# What this task involves
Search the records below for the word "Level" and show every line where it occurs.

[Material provided Boundary: Start]

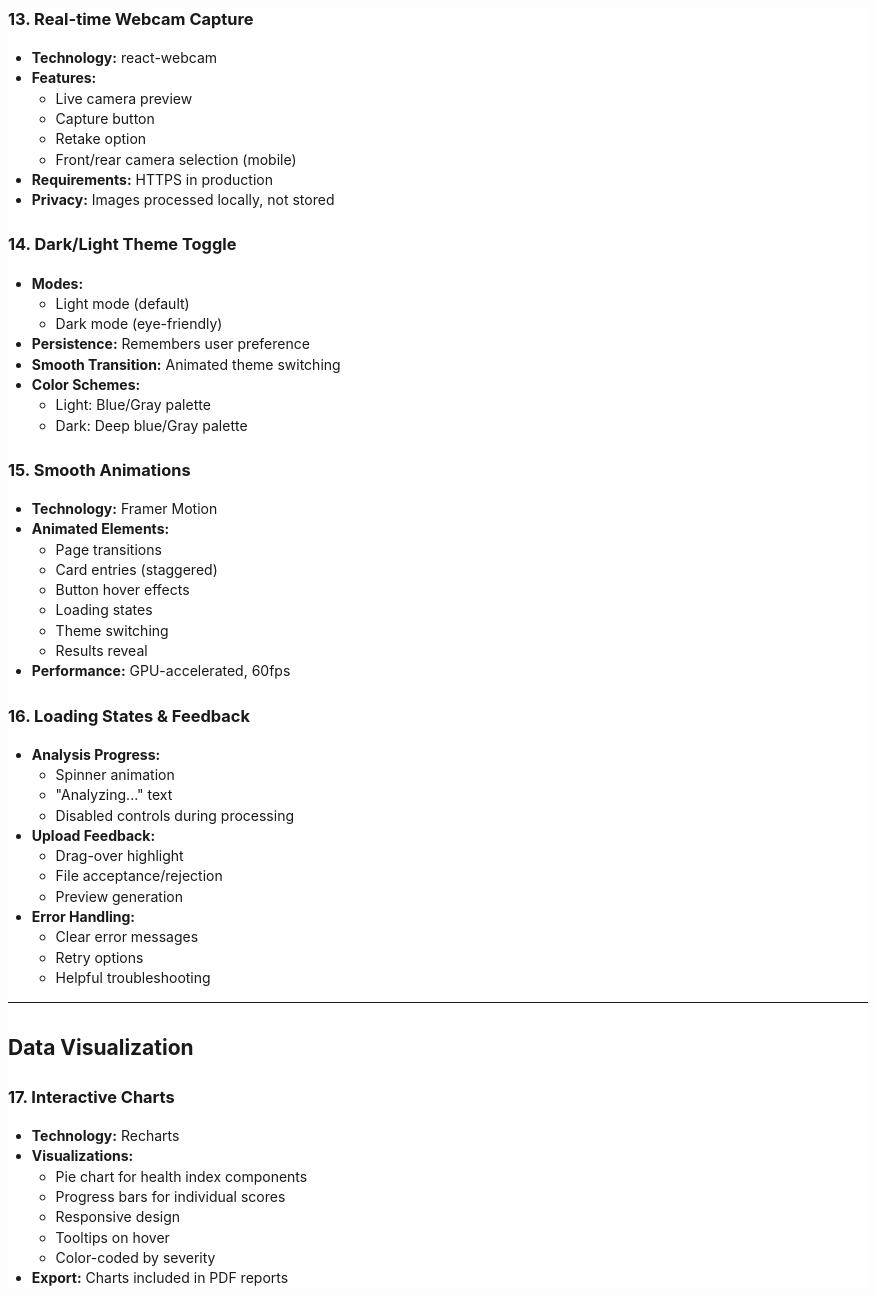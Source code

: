 ### 13. Real-time Webcam Capture
- **Technology:** react-webcam
- **Features:**
  - Live camera preview
  - Capture button
  - Retake option
  - Front/rear camera selection (mobile)
- **Requirements:** HTTPS in production
- **Privacy:** Images processed locally, not stored

### 14. Dark/Light Theme Toggle
- **Modes:**
  - Light mode (default)
  - Dark mode (eye-friendly)
- **Persistence:** Remembers user preference
- **Smooth Transition:** Animated theme switching
- **Color Schemes:**
  - Light: Blue/Gray palette
  - Dark: Deep blue/Gray palette

### 15. Smooth Animations
- **Technology:** Framer Motion
- **Animated Elements:**
  - Page transitions
  - Card entries (staggered)
  - Button hover effects
  - Loading states
  - Theme switching
  - Results reveal
- **Performance:** GPU-accelerated, 60fps

### 16. Loading States & Feedback
- **Analysis Progress:**
  - Spinner animation
  - "Analyzing..." text
  - Disabled controls during processing
- **Upload Feedback:**
  - Drag-over highlight
  - File acceptance/rejection
  - Preview generation
- **Error Handling:**
  - Clear error messages
  - Retry options
  - Helpful troubleshooting

---

## Data Visualization

### 17. Interactive Charts
- **Technology:** Recharts
- **Visualizations:**
  - Pie chart for health index components
  - Progress bars for individual scores
  - Responsive design
  - Tooltips on hover
  - Color-coded by severity
- **Export:** Charts included in PDF reports

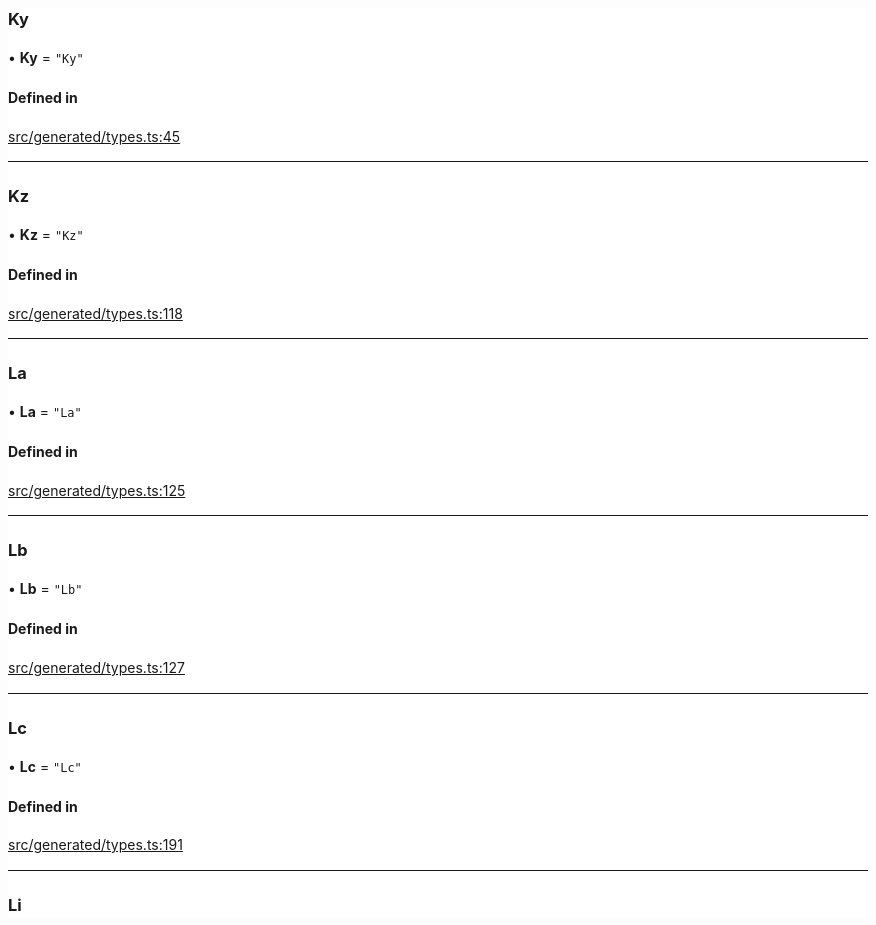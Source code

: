 ### Ky

• **Ky** = ``"Ky"``

#### Defined in

[src/generated/types.ts:45](https://github.com/PolymeshAssociation/polymesh-private-sdk/blob/2c6aa0b4/src/generated/types.ts#L45)

___

### Kz

• **Kz** = ``"Kz"``

#### Defined in

[src/generated/types.ts:118](https://github.com/PolymeshAssociation/polymesh-private-sdk/blob/2c6aa0b4/src/generated/types.ts#L118)

___

### La

• **La** = ``"La"``

#### Defined in

[src/generated/types.ts:125](https://github.com/PolymeshAssociation/polymesh-private-sdk/blob/2c6aa0b4/src/generated/types.ts#L125)

___

### Lb

• **Lb** = ``"Lb"``

#### Defined in

[src/generated/types.ts:127](https://github.com/PolymeshAssociation/polymesh-private-sdk/blob/2c6aa0b4/src/generated/types.ts#L127)

___

### Lc

• **Lc** = ``"Lc"``

#### Defined in

[src/generated/types.ts:191](https://github.com/PolymeshAssociation/polymesh-private-sdk/blob/2c6aa0b4/src/generated/types.ts#L191)

___

### Li

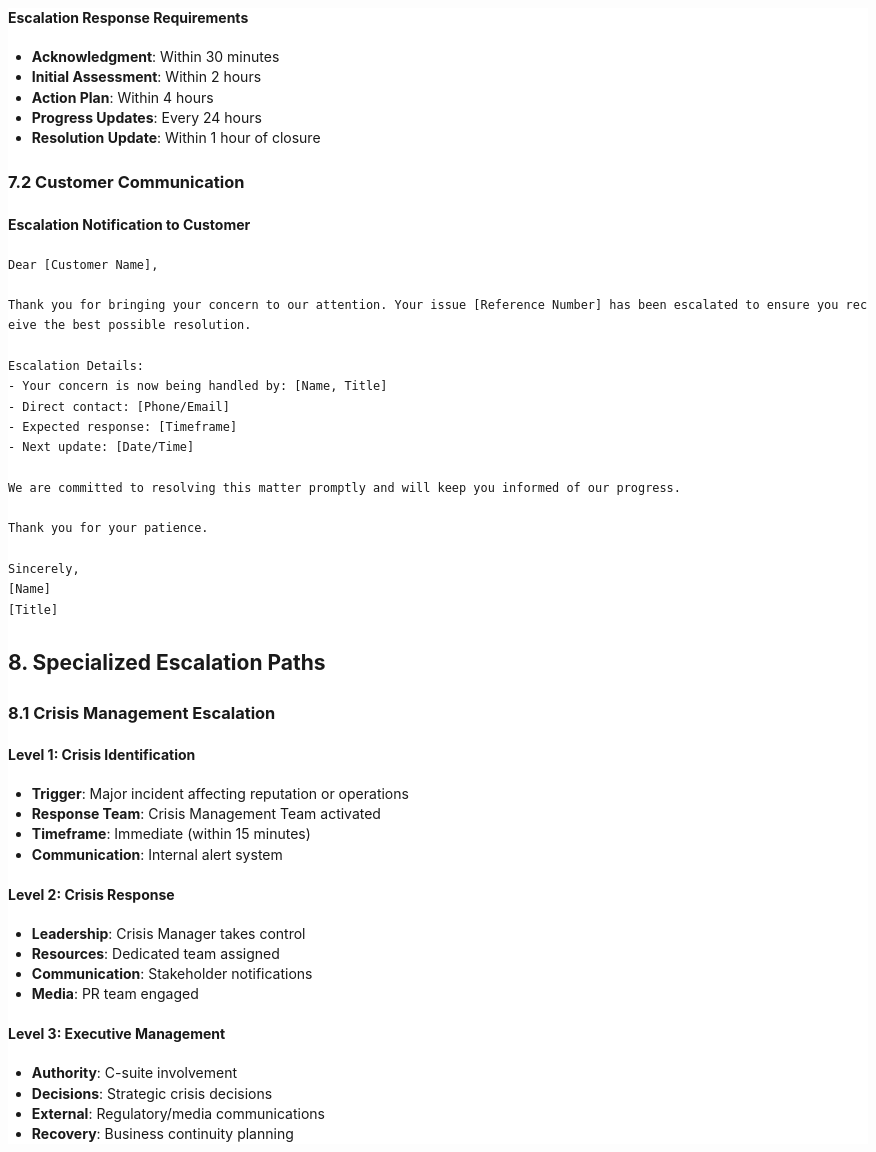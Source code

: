 #### Escalation Response Requirements
- **Acknowledgment**: Within 30 minutes
- **Initial Assessment**: Within 2 hours
- **Action Plan**: Within 4 hours
- **Progress Updates**: Every 24 hours
- **Resolution Update**: Within 1 hour of closure

### 7.2 Customer Communication

#### Escalation Notification to Customer
```
Dear [Customer Name],

Thank you for bringing your concern to our attention. Your issue [Reference Number] has been escalated to ensure you receive the best possible resolution.

Escalation Details:
- Your concern is now being handled by: [Name, Title]
- Direct contact: [Phone/Email]
- Expected response: [Timeframe]
- Next update: [Date/Time]

We are committed to resolving this matter promptly and will keep you informed of our progress.

Thank you for your patience.

Sincerely,
[Name]
[Title]
```

## 8. Specialized Escalation Paths

### 8.1 Crisis Management Escalation

#### Level 1: Crisis Identification
- **Trigger**: Major incident affecting reputation or operations
- **Response Team**: Crisis Management Team activated
- **Timeframe**: Immediate (within 15 minutes)
- **Communication**: Internal alert system

#### Level 2: Crisis Response
- **Leadership**: Crisis Manager takes control
- **Resources**: Dedicated team assigned
- **Communication**: Stakeholder notifications
- **Media**: PR team engaged

#### Level 3: Executive Management
- **Authority**: C-suite involvement
- **Decisions**: Strategic crisis decisions
- **External**: Regulatory/media communications
- **Recovery**: Business continuity planning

[Material provided Boundary: End]

# Result of this exercise
#### Level 1: Crisis Identification
#### Level 2: Crisis Response
#### Level 3: Executive Management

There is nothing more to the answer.